◆ WHAT YOU WILL DO ◆
The answer must be an exact reproduction of the lines from the start of the records below through the line containing "you're not a", and nothing more.

[TASK INPUTS — start]

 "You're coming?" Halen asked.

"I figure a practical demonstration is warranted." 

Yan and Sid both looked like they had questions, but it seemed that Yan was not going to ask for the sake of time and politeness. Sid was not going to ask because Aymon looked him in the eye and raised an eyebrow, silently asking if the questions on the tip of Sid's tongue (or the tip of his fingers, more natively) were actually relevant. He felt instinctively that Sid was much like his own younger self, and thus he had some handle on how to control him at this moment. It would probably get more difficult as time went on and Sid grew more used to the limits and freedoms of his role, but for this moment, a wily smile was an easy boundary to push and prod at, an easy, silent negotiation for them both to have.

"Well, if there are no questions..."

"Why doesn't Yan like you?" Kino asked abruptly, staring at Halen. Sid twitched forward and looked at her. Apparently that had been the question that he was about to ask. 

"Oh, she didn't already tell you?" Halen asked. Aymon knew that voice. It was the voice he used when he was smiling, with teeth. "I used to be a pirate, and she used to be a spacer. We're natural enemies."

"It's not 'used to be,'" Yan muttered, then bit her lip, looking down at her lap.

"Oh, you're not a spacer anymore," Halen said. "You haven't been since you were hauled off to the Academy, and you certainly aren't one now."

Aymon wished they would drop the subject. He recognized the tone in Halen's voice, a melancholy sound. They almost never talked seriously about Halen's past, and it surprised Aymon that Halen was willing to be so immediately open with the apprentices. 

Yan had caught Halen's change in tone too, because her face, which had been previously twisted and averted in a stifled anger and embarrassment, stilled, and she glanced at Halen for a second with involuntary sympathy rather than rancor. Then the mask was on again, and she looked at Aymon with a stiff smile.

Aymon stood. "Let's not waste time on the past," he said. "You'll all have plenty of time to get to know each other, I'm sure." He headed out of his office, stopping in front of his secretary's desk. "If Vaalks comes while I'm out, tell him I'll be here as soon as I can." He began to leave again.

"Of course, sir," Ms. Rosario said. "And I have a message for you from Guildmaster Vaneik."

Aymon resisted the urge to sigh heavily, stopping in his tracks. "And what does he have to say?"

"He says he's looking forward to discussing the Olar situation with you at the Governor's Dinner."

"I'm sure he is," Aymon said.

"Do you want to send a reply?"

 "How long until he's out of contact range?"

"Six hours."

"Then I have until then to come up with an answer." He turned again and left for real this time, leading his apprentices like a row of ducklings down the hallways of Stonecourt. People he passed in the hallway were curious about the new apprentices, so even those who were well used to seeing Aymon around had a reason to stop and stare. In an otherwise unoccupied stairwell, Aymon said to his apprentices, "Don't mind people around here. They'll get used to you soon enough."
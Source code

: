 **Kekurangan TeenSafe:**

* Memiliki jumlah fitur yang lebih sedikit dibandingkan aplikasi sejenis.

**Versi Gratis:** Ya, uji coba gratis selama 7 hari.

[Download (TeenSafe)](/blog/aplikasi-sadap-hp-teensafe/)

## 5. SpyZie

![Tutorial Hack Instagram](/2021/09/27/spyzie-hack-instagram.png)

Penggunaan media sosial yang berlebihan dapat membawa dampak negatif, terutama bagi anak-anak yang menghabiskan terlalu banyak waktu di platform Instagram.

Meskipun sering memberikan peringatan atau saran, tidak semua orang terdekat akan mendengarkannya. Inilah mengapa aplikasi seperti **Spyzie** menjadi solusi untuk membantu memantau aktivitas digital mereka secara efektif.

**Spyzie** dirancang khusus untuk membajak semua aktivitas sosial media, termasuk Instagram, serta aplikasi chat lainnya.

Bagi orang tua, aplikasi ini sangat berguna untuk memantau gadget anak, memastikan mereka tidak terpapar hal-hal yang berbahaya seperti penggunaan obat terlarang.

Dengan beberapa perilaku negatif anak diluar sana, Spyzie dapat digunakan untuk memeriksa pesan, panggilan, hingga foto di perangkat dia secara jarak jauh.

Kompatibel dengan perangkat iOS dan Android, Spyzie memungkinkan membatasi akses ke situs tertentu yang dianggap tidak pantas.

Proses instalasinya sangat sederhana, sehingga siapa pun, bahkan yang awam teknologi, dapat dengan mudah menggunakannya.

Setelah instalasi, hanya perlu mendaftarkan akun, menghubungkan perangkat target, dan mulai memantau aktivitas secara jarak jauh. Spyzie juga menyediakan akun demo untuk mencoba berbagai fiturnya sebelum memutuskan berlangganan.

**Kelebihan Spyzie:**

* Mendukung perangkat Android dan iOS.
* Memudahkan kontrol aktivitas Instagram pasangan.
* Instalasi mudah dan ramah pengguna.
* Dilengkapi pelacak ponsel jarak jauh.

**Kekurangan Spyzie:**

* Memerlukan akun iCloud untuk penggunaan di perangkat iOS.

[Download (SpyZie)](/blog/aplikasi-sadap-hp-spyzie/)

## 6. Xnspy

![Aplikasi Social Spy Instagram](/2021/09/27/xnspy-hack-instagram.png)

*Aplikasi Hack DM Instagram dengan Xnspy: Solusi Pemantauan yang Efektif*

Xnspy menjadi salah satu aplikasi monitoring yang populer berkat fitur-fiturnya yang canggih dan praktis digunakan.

[TASK INPUTS — finish]

◆ SOLUTION ◆
 "You're coming?" Halen asked.

"I figure a practical demonstration is warranted." 

Yan and Sid both looked like they had questions, but it seemed that Yan was not going to ask for the sake of time and politeness. Sid was not going to ask because Aymon looked him in the eye and raised an eyebrow, silently asking if the questions on the tip of Sid's tongue (or the tip of his fingers, more natively) were actually relevant. He felt instinctively that Sid was much like his own younger self, and thus he had some handle on how to control him at this moment. It would probably get more difficult as time went on and Sid grew more used to the limits and freedoms of his role, but for this moment, a wily smile was an easy boundary to push and prod at, an easy, silent negotiation for them both to have.

"Well, if there are no questions..."

"Why doesn't Yan like you?" Kino asked abruptly, staring at Halen. Sid twitched forward and looked at her. Apparently that had been the question that he was about to ask. 

"Oh, she didn't already tell you?" Halen asked. Aymon knew that voice. It was the voice he used when he was smiling, with teeth. "I used to be a pirate, and she used to be a spacer. We're natural enemies."

"It's not 'used to be,'" Yan muttered, then bit her lip, looking down at her lap.

"Oh, you're not a spacer anymore," Halen said. "You haven't been since you were hauled off to the Academy, and you certainly aren't one now."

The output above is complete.